Sur un terrain de 4.200 m2 offert par la municipalité, son édification, qui a coûté 1,8 million d'euros, a été financée par un prêt des Oeuvres du Père Colombier, outre des dons pour l'aménagement.

D'une superficie de 732 m2, elle compte notamment une vaste pièce de vie, avec cuisine ouverte et grande table, deux salons avec piano, télévision et bibliothèque, et douze chambres de 22 m2.

Pour un loyer de 1.500 euros, neuf accueillent des locataires permanents et leurs meubles, comme Odette Dolle ou Liliane Degraeve, arrivée de Belgique pour être plus près de sa fille. 

"Mes enfants m'ont installée ici parce que j'avais trop de chagrin d'être toujours seule", raconte cette femme de 81 ans, qui vivait dans un établissement d'hébergement pour personnes âgées dépendantes (Ehpad) de 166 résidents. 

"C'était très grand, pas comme ici où on cuisine si on peut, où on fait tout ensemble", apprécie-t-elle.

Trois chambres "de répit" sont réservés à des résidents temporaires: ainsi Thérèse Almon, 92 ans, dont la fille récupère d'une intervention chirurgicale, ou Logumba Perea, 58 ans, souffrant d'un cancer et qui ne pouvait rester seule dans son appartement.

Comme chez soi

Une auxiliaire de vie aide certains à se doucher, s'habiller, etc.
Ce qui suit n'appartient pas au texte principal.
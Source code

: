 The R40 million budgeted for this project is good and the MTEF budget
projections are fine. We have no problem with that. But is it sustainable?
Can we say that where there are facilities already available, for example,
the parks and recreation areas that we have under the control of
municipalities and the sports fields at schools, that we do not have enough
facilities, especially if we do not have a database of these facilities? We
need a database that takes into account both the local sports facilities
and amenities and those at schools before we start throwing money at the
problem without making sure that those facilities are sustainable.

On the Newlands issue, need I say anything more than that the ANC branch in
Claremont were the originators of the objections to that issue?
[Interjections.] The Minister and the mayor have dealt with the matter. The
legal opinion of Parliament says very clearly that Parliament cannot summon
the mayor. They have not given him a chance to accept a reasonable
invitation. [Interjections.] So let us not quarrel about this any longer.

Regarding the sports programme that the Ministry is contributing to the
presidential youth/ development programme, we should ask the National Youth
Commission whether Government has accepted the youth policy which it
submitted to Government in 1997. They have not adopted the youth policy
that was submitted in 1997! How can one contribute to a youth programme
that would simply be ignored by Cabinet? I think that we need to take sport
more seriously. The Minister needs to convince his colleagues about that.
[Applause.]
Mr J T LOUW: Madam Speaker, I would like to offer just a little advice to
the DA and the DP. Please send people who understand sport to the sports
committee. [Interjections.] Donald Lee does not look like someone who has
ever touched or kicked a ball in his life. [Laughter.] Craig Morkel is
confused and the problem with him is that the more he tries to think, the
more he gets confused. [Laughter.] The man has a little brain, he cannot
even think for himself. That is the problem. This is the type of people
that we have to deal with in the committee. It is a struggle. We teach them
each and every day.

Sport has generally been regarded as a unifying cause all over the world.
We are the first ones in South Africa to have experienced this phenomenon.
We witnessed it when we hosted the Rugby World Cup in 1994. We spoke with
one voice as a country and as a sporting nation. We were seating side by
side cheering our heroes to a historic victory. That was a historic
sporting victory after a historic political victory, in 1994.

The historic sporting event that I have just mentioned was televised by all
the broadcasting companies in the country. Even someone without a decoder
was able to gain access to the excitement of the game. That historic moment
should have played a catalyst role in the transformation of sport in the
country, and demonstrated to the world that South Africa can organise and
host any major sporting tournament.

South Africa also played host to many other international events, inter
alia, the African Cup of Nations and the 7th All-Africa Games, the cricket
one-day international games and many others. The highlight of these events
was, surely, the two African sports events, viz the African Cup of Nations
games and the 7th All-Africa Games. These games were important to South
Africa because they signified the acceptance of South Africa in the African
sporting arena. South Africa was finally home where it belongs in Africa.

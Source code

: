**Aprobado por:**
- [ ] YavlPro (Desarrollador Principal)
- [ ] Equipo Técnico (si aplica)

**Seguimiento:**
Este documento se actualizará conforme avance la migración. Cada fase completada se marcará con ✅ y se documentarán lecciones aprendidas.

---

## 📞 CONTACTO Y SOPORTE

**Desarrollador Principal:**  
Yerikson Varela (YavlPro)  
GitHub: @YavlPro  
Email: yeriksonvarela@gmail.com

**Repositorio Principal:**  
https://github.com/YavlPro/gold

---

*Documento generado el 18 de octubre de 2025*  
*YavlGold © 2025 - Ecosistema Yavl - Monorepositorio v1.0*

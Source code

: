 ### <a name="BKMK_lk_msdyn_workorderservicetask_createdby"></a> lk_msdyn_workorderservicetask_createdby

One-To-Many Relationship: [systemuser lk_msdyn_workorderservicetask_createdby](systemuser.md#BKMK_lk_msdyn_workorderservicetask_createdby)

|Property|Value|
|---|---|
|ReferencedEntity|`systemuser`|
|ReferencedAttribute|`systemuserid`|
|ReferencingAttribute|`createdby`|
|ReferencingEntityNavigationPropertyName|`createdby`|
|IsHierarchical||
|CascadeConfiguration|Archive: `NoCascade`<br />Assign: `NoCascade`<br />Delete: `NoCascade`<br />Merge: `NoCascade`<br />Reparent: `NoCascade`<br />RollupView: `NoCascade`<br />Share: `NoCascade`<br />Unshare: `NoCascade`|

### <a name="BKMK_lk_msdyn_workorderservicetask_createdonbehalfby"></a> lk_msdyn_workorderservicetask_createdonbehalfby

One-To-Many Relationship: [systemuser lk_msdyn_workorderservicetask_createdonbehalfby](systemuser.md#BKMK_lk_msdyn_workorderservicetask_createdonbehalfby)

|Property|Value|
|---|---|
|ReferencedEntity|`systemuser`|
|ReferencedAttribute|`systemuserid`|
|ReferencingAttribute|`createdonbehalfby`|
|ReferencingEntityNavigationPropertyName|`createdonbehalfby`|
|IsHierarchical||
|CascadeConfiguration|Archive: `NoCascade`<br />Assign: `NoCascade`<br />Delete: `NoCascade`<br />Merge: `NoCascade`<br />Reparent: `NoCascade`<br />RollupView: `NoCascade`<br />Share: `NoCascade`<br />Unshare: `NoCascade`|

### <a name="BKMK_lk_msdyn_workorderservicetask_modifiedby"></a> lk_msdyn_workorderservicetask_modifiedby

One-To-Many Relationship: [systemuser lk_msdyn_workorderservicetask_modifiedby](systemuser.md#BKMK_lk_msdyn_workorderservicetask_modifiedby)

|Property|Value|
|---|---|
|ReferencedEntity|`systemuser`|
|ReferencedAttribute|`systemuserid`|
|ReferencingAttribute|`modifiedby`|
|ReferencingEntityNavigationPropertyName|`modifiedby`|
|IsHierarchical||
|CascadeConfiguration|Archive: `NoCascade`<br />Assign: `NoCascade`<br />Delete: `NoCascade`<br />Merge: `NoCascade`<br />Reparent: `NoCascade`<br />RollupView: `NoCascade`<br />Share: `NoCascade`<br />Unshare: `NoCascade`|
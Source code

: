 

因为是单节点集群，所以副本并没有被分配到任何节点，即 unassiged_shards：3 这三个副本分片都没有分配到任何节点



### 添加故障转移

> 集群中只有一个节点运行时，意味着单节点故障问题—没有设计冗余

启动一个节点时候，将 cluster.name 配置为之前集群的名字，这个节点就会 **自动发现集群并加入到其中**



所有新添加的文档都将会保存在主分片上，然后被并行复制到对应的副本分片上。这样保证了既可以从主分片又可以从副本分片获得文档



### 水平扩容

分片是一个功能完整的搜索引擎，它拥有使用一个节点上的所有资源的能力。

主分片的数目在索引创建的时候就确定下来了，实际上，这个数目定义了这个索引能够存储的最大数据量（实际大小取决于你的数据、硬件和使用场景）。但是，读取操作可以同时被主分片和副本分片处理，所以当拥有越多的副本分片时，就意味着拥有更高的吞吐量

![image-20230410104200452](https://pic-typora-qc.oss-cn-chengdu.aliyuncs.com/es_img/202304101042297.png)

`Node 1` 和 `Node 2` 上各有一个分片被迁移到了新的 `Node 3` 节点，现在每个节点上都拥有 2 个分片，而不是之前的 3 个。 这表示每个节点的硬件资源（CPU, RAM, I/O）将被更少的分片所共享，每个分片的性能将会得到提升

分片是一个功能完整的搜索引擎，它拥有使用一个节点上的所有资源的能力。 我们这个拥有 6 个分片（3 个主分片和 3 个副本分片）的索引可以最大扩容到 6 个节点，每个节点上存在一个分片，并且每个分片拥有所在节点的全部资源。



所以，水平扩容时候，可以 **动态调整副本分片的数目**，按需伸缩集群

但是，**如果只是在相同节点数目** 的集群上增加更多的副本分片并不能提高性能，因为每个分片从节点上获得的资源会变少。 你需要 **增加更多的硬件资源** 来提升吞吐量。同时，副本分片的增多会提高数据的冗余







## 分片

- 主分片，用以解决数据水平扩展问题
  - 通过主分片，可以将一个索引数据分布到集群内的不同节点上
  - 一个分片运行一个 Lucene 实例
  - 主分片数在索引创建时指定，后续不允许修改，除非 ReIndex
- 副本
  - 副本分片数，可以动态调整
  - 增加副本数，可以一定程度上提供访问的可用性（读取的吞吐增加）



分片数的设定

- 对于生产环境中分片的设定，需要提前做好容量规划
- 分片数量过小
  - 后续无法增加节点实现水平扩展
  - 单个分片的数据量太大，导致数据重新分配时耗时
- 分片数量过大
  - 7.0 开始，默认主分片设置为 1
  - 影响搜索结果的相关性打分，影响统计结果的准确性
Tous n'ont pas droit à ce service. 

Alors L'Astrolabe lui a fait un contrat complémentaire. "Il faudrait un cadre légal permettant de l'employer à plein temps", souligne Delphine Calicis, espérant que le programme promis par le gouvernement permette de pérenniser de tels lieux.

A l'heure du repas, les habitants dressent la table, puis s'assoient ensemble et en musique: de son téléphone, Patrick Sevegnes joue les DJ. 

Cet ancien chauffeur de bus de 60 ans, atteint d'une maladie neuro-évolutive, sourit lorsque ses "colocs" fredonnent.

"Il ne s'agit pas de faire à la place des gens, mais de les accompagner en fonction de leurs besoins, de leurs souhaits", précise Magalie Privat, 53 ans, l'une des deux maîtresses de maison chargées du quotidien.

Ouverte aux villageois qui passent bavarder, aux bénévoles pour animer des activités, L'Astrolabe l'est aussi aux proches: ils en ont la clé, peuvent venir à toute heure, voire dormir dans le canapé-lit du salon, comme à la maison.